> TASK TO COMPLETE: Where the data below begins, start retyping exactly, and end on the line with "The appendixed report", which is included; no picture goes in.

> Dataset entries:
----------------------------------------

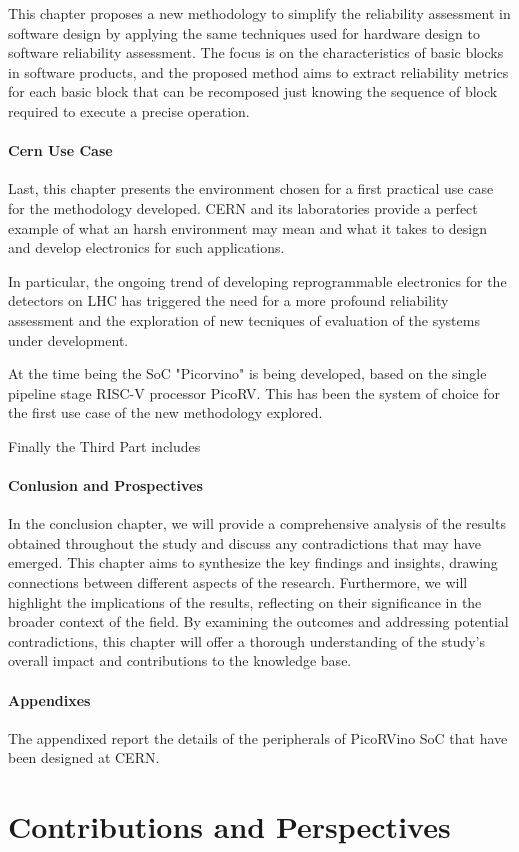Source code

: \documentclass[./dissertation.tex]{subfiles}
\begin{document}
This chapter proposes a new methodology to simplify the reliability assessment in software design by applying the same techniques used for hardware design to software reliability assessment. The focus is on the characteristics of basic blocks in software products, and the proposed method aims to extract reliability metrics for each basic block that can be recomposed just knowing the sequence of block required to execute a precise operation.
\paragraph{Cern Use Case}
Last, this chapter presents the environment chosen for a first practical use case for the methodology developed. CERN and its laboratories provide a perfect example of what an harsh environment may mean and what it takes to design and develop electronics for such applications.

In particular, the ongoing trend of developing reprogrammable electronics for the detectors on LHC has triggered the need for a more profound reliability assessment and the exploration of new tecniques of evaluation of the systems under development.

At the time being the SoC "Picorvino" is being developed, based on the single pipeline stage RISC-V processor PicoRV. This has been the system of choice for the first use case of the new methodology explored.

Finally the Third Part includes
\paragraph{Conlusion and Prospectives}
In the conclusion chapter, we will provide a comprehensive analysis of the results obtained throughout the study and discuss any contradictions that may have emerged. This chapter aims to synthesize the key findings and insights, drawing connections between different aspects of the research. Furthermore, we will highlight the implications of the results, reflecting on their significance in the broader context of the field. By examining the outcomes and addressing potential contradictions, this chapter will offer a thorough understanding of the study's overall impact and contributions to the knowledge base.

\paragraph{Appendixes}
The appendixed report the details of the peripherals of PicoRVino SoC that have been designed at CERN.


\section{Contributions and Perspectives}

\newpage
\newpage	
\end{document}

----------------------------------------

> ANSWER BOX:
Source code

: \documentclass[./dissertation.tex]{subfiles}
\begin{document}
This chapter proposes a new methodology to simplify the reliability assessment in software design by applying the same techniques used for hardware design to software reliability assessment. The focus is on the characteristics of basic blocks in software products, and the proposed method aims to extract reliability metrics for each basic block that can be recomposed just knowing the sequence of block required to execute a precise operation.
\paragraph{Cern Use Case}
Last, this chapter presents the environment chosen for a first practical use case for the methodology developed. CERN and its laboratories provide a perfect example of what an harsh environment may mean and what it takes to design and develop electronics for such applications.

In particular, the ongoing trend of developing reprogrammable electronics for the detectors on LHC has triggered the need for a more profound reliability assessment and the exploration of new tecniques of evaluation of the systems under development.

At the time being the SoC "Picorvino" is being developed, based on the single pipeline stage RISC-V processor PicoRV. This has been the system of choice for the first use case of the new methodology explored.

Finally the Third Part includes
\paragraph{Conlusion and Prospectives}
In the conclusion chapter, we will provide a comprehensive analysis of the results obtained throughout the study and discuss any contradictions that may have emerged. This chapter aims to synthesize the key findings and insights, drawing connections between different aspects of the research. Furthermore, we will highlight the implications of the results, reflecting on their significance in the broader context of the field. By examining the outcomes and addressing potential contradictions, this chapter will offer a thorough understanding of the study's overall impact and contributions to the knowledge base.

\paragraph{Appendixes}
The appendixed report the details of the peripherals of PicoRVino SoC that have been designed at CERN.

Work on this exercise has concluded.